A US grand jury has classified a GIF image as a 'deadly weapon' equivalent to guns, knives and explosives in a court case against a Twitter troll who sent a flashing, strobe-like animated image to a journalist over social media with the alleged intent of triggering an epileptic seizure.
Court documentation submitted by a Texas grand jury on 20 March claimed that the the tweet's sender, John Rayne Rivello, sought to "intentionally, knowingly and recklessly cause bodily injury" to Vanity Fair contributing editor and Newsweek reporter Kurt Eichenwald "by inducing a seizure with an animated strobe image".
Rivello was arrested on 17 March following a three-month investigation by Dallas FBI. Eichenwald, who has openly talked about his condition in public, alleged that the now-deleted tweet that included the strobe-effect GIF also included the text "you deserve a seizure for your post".
US police also discovered several seemingly incriminating direct messages to other users attached to Rivello's Twitter account, including "I hope this sends him into a seizure," "Spammed this at [victim] let's see if he dies," and "I know he has epilepsy." iCloud data was also submitted as evidence, with one screenshot image showing Eichenwald's Wikipedia page with a fake obituary and a false date of death for 16 December 2016.
Eichenwald was attacked in similar fashion in October 2016, after Twitter account "Mike's Deplorable AF" sent epileptogenic images and alt-right meme Pepe the Frog following the reporter's criticism of then US presidential candidate Donald Trump on CNN and in a Newsweek article.

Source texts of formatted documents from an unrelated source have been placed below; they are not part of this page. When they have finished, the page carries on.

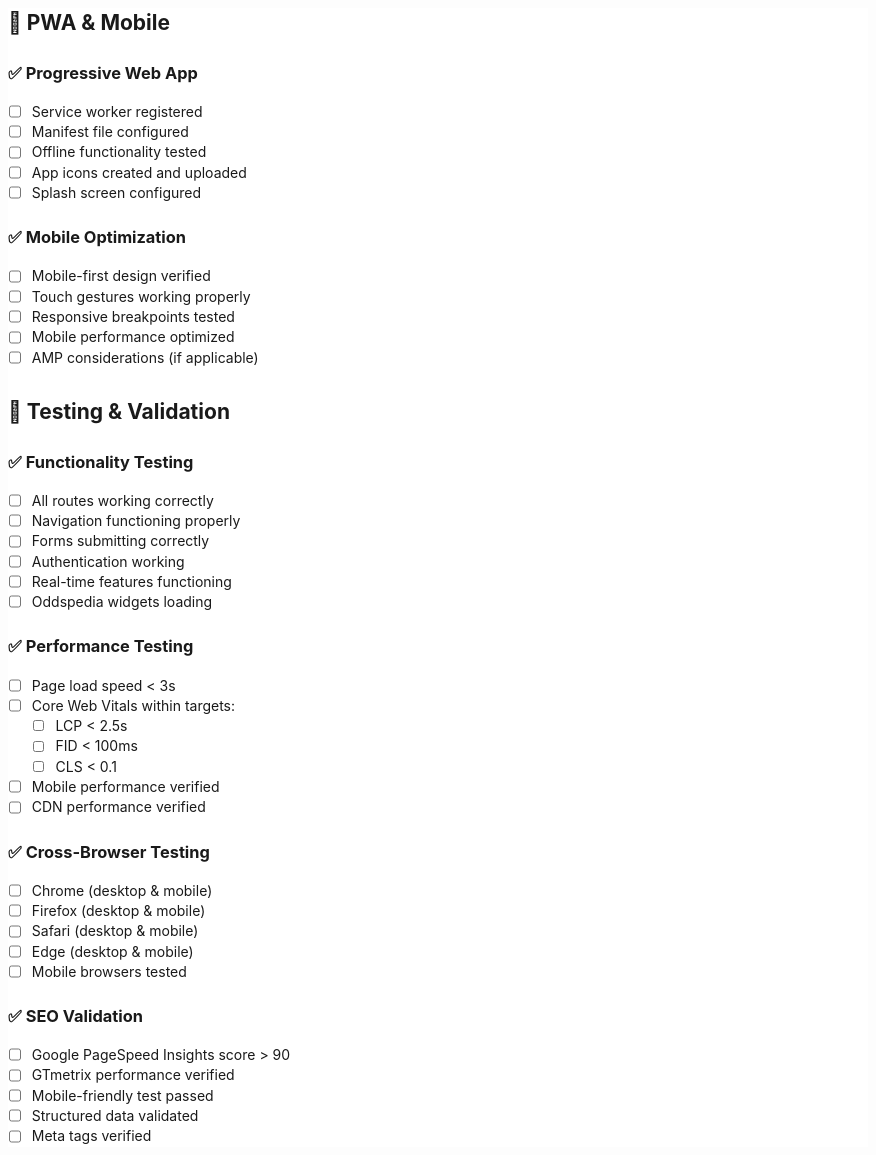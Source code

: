 ## 📱 PWA & Mobile

### ✅ Progressive Web App
- [ ] Service worker registered
- [ ] Manifest file configured
- [ ] Offline functionality tested
- [ ] App icons created and uploaded
- [ ] Splash screen configured

### ✅ Mobile Optimization
- [ ] Mobile-first design verified
- [ ] Touch gestures working properly
- [ ] Responsive breakpoints tested
- [ ] Mobile performance optimized
- [ ] AMP considerations (if applicable)

## 🧪 Testing & Validation

### ✅ Functionality Testing
- [ ] All routes working correctly
- [ ] Navigation functioning properly
- [ ] Forms submitting correctly
- [ ] Authentication working
- [ ] Real-time features functioning
- [ ] Oddspedia widgets loading

### ✅ Performance Testing
- [ ] Page load speed < 3s
- [ ] Core Web Vitals within targets:
  - [ ] LCP < 2.5s
  - [ ] FID < 100ms
  - [ ] CLS < 0.1
- [ ] Mobile performance verified
- [ ] CDN performance verified

### ✅ Cross-Browser Testing
- [ ] Chrome (desktop & mobile)
- [ ] Firefox (desktop & mobile)
- [ ] Safari (desktop & mobile)
- [ ] Edge (desktop & mobile)
- [ ] Mobile browsers tested

### ✅ SEO Validation
- [ ] Google PageSpeed Insights score > 90
- [ ] GTmetrix performance verified
- [ ] Mobile-friendly test passed
- [ ] Structured data validated
- [ ] Meta tags verified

Aside from the landmark classification of GIF images, the current indictment document also alleges that Rivello targeted Eichenwald primarily due to his "bias or prejudice against a group identified by race, ancestry, or religion." Eichenwald has stated that he is Episcopalian (with a Jewish father), but has still been subject to anti-semetic slurs such as "kike," "Jew" and "anti-American Zionist," and death threats from "Trump fan[s]".